I recently noticed that a friend of mine was furiously writing on a large document. I glanced down and realized that he was rewriting an academic paper that belonged to his son–a college student. As a professional in higher education it got me wondering–how would the student learn to write, edit and communicate well if his critical-thought papers are being rewritten by another person?
There’s absolutely nothing wrong with asking for a second pair of eyes. In fact, it’s a great practice to have a trusted person provide feedback on your work in almost every workplace scenario. Professors often do peer-reviews. It’s always a good idea to have someone “check your six.” However, if the person helping you is in reality acting as your full-time editor and rewriting your work–it’s probably unethical. The other issue is that you’re not being self-disciplined enough to hone what will later become one of the most important and universal skills you can have in any career–quality writing. Whether you’re an intelligence analyst, entrepreneur, emergency services professional, physician, professor or service member–strong communication skills provide you with a tremendous advantage in any endeavor. This is especially true if your goal is to become a leader who can clearly articulate ideas and have them respected. Remember, a great argument is only as good as it can be communicated and understood by the people you’re trying to inspire.
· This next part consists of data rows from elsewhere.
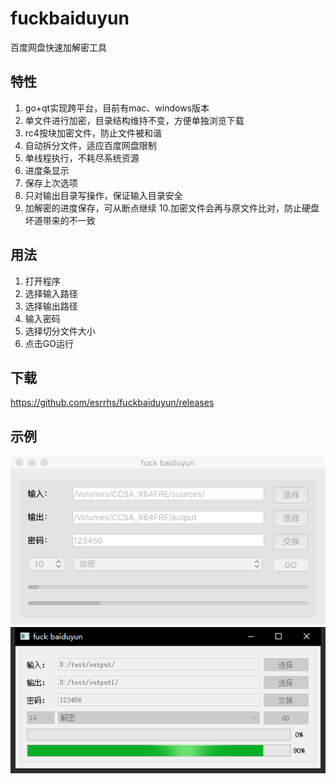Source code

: # fuckbaiduyun
百度网盘快速加解密工具

## 特性
1. go+qt实现跨平台，目前有mac、windows版本
2. 单文件进行加密，目录结构维持不变，方便单独浏览下载
3. rc4按块加密文件，防止文件被和谐
4. 自动拆分文件，适应百度网盘限制
5. 单线程执行，不耗尽系统资源
6. 进度条显示
7. 保存上次选项
8. 只对输出目录写操作，保证输入目录安全
9. 加解密的进度保存，可从断点继续
10.加密文件会再与原文件比对，防止硬盘坏道带来的不一致

## 用法
1. 打开程序
2. 选择输入路径
3. 选择输出路径
4. 输入密码
5. 选择切分文件大小
6. 点击GO运行

## 下载
https://github.com/esrrhs/fuckbaiduyun/releases

## 示例
![image](show.png)
![image](showwin.png)
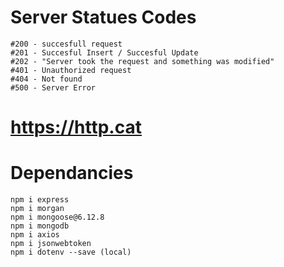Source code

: # Server Statues Codes

    #200 - succesfull request
    #201 - Succesful Insert / Succesful Update
    #202 - "Server took the request and something was modified"
    #401 - Unauthorized request
    #404 - Not found
    #500 - Server Error

# https://http.cat

# Dependancies 
    npm i express
    npm i morgan
    npm i mongoose@6.12.8
    npm i mongodb
    npm i axios
    npm i jsonwebtoken
    npm i dotenv --save (local)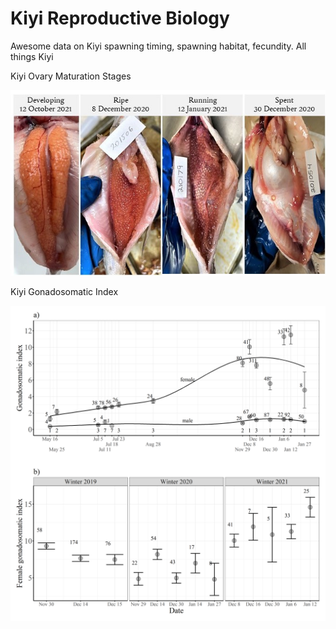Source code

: # Kiyi Reproductive Biology

Awesome data on Kiyi spawning timing, spawning habitat, fecundity. All things Kiyi

Kiyi Ovary Maturation Stages

![KiyiMaturationImages](https://github.com/MarkRVinson/Kiyi-Reproductive-Biology/blob/main/Plots%20and%20Tables/KiyiPaper/KiyiMaturationImages.jpg)

Kiyi Gonadosomatic Index

![Kiyi.MaleFemale.GSI](https://github.com/MarkRVinson/Kiyi-Reproductive-Biology/blob/main/Plots%20and%20Tables/KiyiPaper/Kiyi.MaleFemale.GSI.png)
Here’s a suggested rule of thumb. Having someone double check your grammar from time-to-time is reasonable. In the information technology world, it would be similar to doing code reviews to ensure that what you’re programming is robust. In the academic world, you should not be engaging in activities where someone else rewrites your work even if it’s a few sentences. Why? Besides being plagiaristic, when your professor reads your work and provides thoughtful feedback–that’s you’re opportunity to learn and grow. How can you be learning and building your communication skills or even know how well you understand or articulate complex subjects if what you’re being graded on is a reflection of what has been articulated for you? College is about self-reliance, discipline and growth. So if you’re finding that you’re too dependent on others to feel confident about your own work–it’s time to quit letting them tie your shoes. You’re better off tripping up a few times and learning how to become a great communicator.